A word-for-word copy of the data, pictures excluded, is what this task asks for.

◆ Source material ◆
= Beginning of Section =
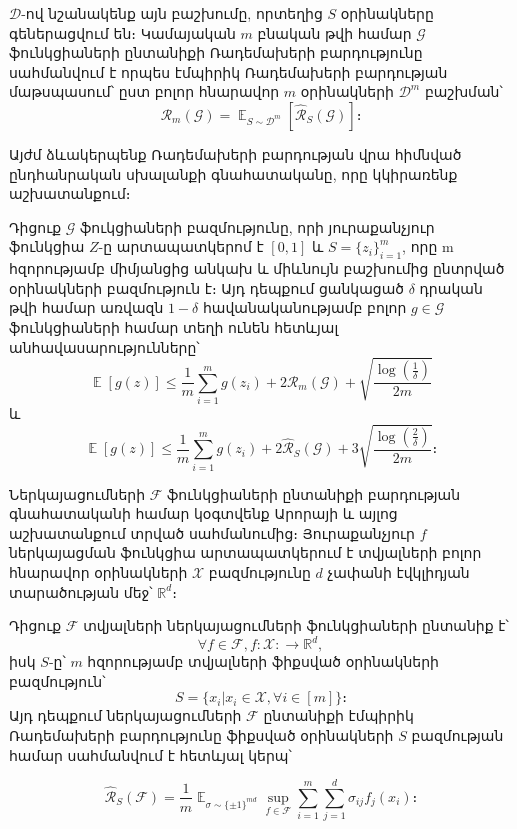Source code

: \documentclass[12pt]{article}
\DeclareMathOperator*{\E}{\mathbb{E}}
\begin{document}
\begin{defination}
$\mathcal{D}$-ով նշանակենք այն բաշխումը, որտեղից $S$ օրինակները գեներացվում են։ Կամայական $m$ բնական թվի համար $\mathcal{G}$ ֆունկցիաների ընտանիքի Ռադեմախերի բարդությունը սահմանվում է որպես էմպիրիկ Ռադեմախերի բարդության մաթսպասում՝ ըստ բոլոր հնարավոր $m$ օրինակների $\mathcal{D}^m$ բաշխման՝
$$\mathcal{R}_m(\mathcal{G}) = \E_{S \sim \mathcal{D}^m} \left [     \hat{\mathcal{R}}_S(\mathcal{G})  \right]։$$
\end{defination}
Այժմ ձևակերպենք Ռադեմախերի բարդության վրա հիմնված ընդհանրական սխալանքի գնահատականը, որը կկիրառենք աշխատանքում։ 
\begin{theorem}
\label{rad_comp_th}
Դիցուք $\mathcal{G}$ ֆուկցիաների բազմությունը, որի յուրաքանչյուր ֆունկցիա  $Z$-ը արտապատկերոմ է $[0, 1]$ և $S = \{z_i\}_{i=1}^m$, որը m հզորությամբ միմյանցից անկախ և միևնույն բաշխումից ընտրված օրինակների բազմություն է։ Այդ դեպքում ցանկացած $\delta$ դրական թվի համար առվազն $1 - \delta$ հավանականությամբ բոլոր $g \in \mathcal{G}$ ֆունկցիաների համար տեղի ունեն հետևյալ անհավասարությունները՝
\begin{equation}
\E[g(z)] \leq \frac{1}{m}\sum_{i=1}^mg(z_i) + 2\mathcal{R}_m(\mathcal{G}) + \sqrt{\frac{\log\left( \frac{1}{\delta} \right)}{2m}}
\end{equation}
և
\begin{equation}
\E[g(z)] \leq \frac{1}{m}\sum_{i=1}^mg(z_i) + 2\hat{\mathcal{R}}_S(\mathcal{G}) + 3\sqrt{\frac{\log \left( \frac{2}{\delta} \right)}{2m}}։
\end{equation}
\end{theorem}


Ներկայացումների $\mathcal{F}$ ֆունկցիաների ընտանիքի բարդության գնահատականի համար կօգտվենք Արորայի և այլոց աշխատանքում տրված սահմանումից։ Յուրաքանչյուր $f$ ներկայացման ֆունկցիա արտապատկերում է տվյալների բոլոր հնարավոր օրինակների $\mathcal{X}$ բազմությունը $d$ չափանի էվկլիդյան տարածության մեջ՝ $\mathbb{R}^d$։

\begin{defination} Դիցուք $\mathcal{F}$ տվյալների ներկայացումների ֆունկցիաների ընտանիք է՝ $$\forall f \in \mathcal{F}, f:\mathcal{X}: \rightarrow \mathbb{R}^d,$$
իսկ $S$-ը՝ $m$ հզորությամբ տվյալների ֆիքսված օրինակների բազմություն՝
$$S = \{x_i | x_i \in \mathcal{X}, \forall i \in [m]\}։$$
Այդ դեպքում ներկայացումների $\mathcal{F}$ ընտանիքի էմպիրիկ Ռադեմախերի բարդությունը ֆիքսված օրինակների $S$ բազմության համար սահմանվում է հետևյալ կերպ՝

$$\hat{\mathcal{R}}_S(\mathcal{F}) = \frac{1}{m} \E_{\sigma \sim \{\pm 1\}^{md}} \sup_{f\in \mathcal{F}} \sum_{i = 1}^m \sum_{j = 1}^d \sigma_{ij} f_j(x_i)։$$

\end{defination}
\end{document}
= End of Section =
◆ Exercise response ◆
Source code

: \documentclass[12pt]{article}
\DeclareMathOperator*{\E}{\mathbb{E}}
\begin{document}
\begin{defination}
$\mathcal{D}$-ով նշանակենք այն բաշխումը, որտեղից $S$ օրինակները գեներացվում են։ Կամայական $m$ բնական թվի համար $\mathcal{G}$ ֆունկցիաների ընտանիքի Ռադեմախերի բարդությունը սահմանվում է որպես էմպիրիկ Ռադեմախերի բարդության մաթսպասում՝ ըստ բոլոր հնարավոր $m$ օրինակների $\mathcal{D}^m$ բաշխման՝
$$\mathcal{R}_m(\mathcal{G}) = \E_{S \sim \mathcal{D}^m} \left [     \hat{\mathcal{R}}_S(\mathcal{G})  \right]։$$
\end{defination}
Այժմ ձևակերպենք Ռադեմախերի բարդության վրա հիմնված ընդհանրական սխալանքի գնահատականը, որը կկիրառենք աշխատանքում։ 
\begin{theorem}
\label{rad_comp_th}
Դիցուք $\mathcal{G}$ ֆուկցիաների բազմությունը, որի յուրաքանչյուր ֆունկցիա  $Z$-ը արտապատկերոմ է $[0, 1]$ և $S = \{z_i\}_{i=1}^m$, որը m հզորությամբ միմյանցից անկախ և միևնույն բաշխումից ընտրված օրինակների բազմություն է։ Այդ դեպքում ցանկացած $\delta$ դրական թվի համար առվազն $1 - \delta$ հավանականությամբ բոլոր $g \in \mathcal{G}$ ֆունկցիաների համար տեղի ունեն հետևյալ անհավասարությունները՝
\begin{equation}
\E[g(z)] \leq \frac{1}{m}\sum_{i=1}^mg(z_i) + 2\mathcal{R}_m(\mathcal{G}) + \sqrt{\frac{\log\left( \frac{1}{\delta} \right)}{2m}}
\end{equation}
և
\begin{equation}
\E[g(z)] \leq \frac{1}{m}\sum_{i=1}^mg(z_i) + 2\hat{\mathcal{R}}_S(\mathcal{G}) + 3\sqrt{\frac{\log \left( \frac{2}{\delta} \right)}{2m}}։
\end{equation}
\end{theorem}


Ներկայացումների $\mathcal{F}$ ֆունկցիաների ընտանիքի բարդության գնահատականի համար կօգտվենք Արորայի և այլոց աշխատանքում տրված սահմանումից։ Յուրաքանչյուր $f$ ներկայացման ֆունկցիա արտապատկերում է տվյալների բոլոր հնարավոր օրինակների $\mathcal{X}$ բազմությունը $d$ չափանի էվկլիդյան տարածության մեջ՝ $\mathbb{R}^d$։

\begin{defination} Դիցուք $\mathcal{F}$ տվյալների ներկայացումների ֆունկցիաների ընտանիք է՝ $$\forall f \in \mathcal{F}, f:\mathcal{X}: \rightarrow \mathbb{R}^d,$$
իսկ $S$-ը՝ $m$ հզորությամբ տվյալների ֆիքսված օրինակների բազմություն՝
$$S = \{x_i | x_i \in \mathcal{X}, \forall i \in [m]\}։$$
Այդ դեպքում ներկայացումների $\mathcal{F}$ ընտանիքի էմպիրիկ Ռադեմախերի բարդությունը ֆիքսված օրինակների $S$ բազմության համար սահմանվում է հետևյալ կերպ՝

$$\hat{\mathcal{R}}_S(\mathcal{F}) = \frac{1}{m} \E_{\sigma \sim \{\pm 1\}^{md}} \sup_{f\in \mathcal{F}} \sum_{i = 1}^m \sum_{j = 1}^d \sigma_{ij} f_j(x_i)։$$

\end{defination}
\end{document}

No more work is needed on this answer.